9 Steps to a Better Startup Debt Collection Process
Bottom line is that you’re in business to make money. If your customers aren’t paying you, that’s a serious cash flow problem. If they’re slow to pay, that’s a problem as well. While late invoices are fairly common for many businesses, that doesn’t mean you can’t fight it. The key is process. There are a few steps you can take to improve your collection process to expedite payments and maintain control over your cash flow.
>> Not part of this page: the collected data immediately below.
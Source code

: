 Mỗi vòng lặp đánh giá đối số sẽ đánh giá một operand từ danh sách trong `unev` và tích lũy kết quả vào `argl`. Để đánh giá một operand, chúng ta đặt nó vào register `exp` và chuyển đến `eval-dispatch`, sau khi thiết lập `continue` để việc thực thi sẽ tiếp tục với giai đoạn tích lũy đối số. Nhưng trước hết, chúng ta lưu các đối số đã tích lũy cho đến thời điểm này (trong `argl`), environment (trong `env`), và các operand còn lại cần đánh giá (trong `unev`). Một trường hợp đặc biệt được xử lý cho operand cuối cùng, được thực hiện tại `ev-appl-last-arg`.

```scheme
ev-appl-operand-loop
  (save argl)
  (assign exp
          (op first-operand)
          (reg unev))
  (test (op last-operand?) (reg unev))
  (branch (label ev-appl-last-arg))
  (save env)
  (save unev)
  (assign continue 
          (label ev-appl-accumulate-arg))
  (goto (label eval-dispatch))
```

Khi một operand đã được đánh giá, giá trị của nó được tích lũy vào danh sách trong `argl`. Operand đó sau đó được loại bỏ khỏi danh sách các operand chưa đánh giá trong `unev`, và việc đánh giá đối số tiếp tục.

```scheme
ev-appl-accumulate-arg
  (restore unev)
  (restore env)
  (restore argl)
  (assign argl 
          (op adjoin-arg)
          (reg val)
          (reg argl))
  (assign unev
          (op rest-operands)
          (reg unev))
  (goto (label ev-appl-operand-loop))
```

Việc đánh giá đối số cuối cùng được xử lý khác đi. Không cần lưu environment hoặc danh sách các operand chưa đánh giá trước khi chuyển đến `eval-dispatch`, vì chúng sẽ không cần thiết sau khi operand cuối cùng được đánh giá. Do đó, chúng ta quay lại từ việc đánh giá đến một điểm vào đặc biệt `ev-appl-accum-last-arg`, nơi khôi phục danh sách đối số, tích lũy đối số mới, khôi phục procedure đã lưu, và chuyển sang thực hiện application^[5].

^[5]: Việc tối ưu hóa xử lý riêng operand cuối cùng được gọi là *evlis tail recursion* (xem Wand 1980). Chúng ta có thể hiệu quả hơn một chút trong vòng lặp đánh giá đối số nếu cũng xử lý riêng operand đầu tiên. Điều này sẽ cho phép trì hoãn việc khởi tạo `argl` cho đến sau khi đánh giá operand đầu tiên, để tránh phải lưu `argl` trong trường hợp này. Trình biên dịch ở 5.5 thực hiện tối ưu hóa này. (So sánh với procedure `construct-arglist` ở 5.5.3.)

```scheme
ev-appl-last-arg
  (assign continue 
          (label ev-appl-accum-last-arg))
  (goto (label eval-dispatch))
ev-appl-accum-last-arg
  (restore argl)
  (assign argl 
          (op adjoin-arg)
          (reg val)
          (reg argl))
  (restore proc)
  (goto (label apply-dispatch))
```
Here are 9 ways you can improve your cash collections and proactively manage the financial health of your company:
1. Establish Process
Your accounts receivable are your company assets. You need to choose the best process for managing your company’s accounts receivable, but whatever method you choose, be sure that you: create a record of all sales and receipts, have a system in place for generating invoices on an ongoing basis, and keep close track of account balances, both current and overdue.
2. Create policies
Before you sign on your first customer, you need to have established your credit policy. This policy should cover your credit policies, accepted methods of payment, interest charges, etc. You should also establish clear billing policies, including billing terms and billing frequency.
3. Clear invoicing
This might sound basic, but you’d be surprised at how many startups neglect to have clear, itemized invoices for their clients. Invoices should include your business name, where to direct the payment, and contact information for billing questions. If you don’t tell your customers how much to pay, and when, how can you expect them to pay?
4. Timely invoices
You should have a set invoicing schedule and send out your invoices, in the form of monthly statements, as soon as money is due. If you don’t receive payment by the payment deadline, don’t wait until the next billing cycle to send out an invoice reminder. Stay on top of your invoicing and send out an immediate reminder. If you’re working on a big project for a client, you may want to set up a billing cycle rather than wait until the end for full payment. Statements also provide you with good documentation in the case that you need to ever send an account to a collection agency such as Hunter Warfield.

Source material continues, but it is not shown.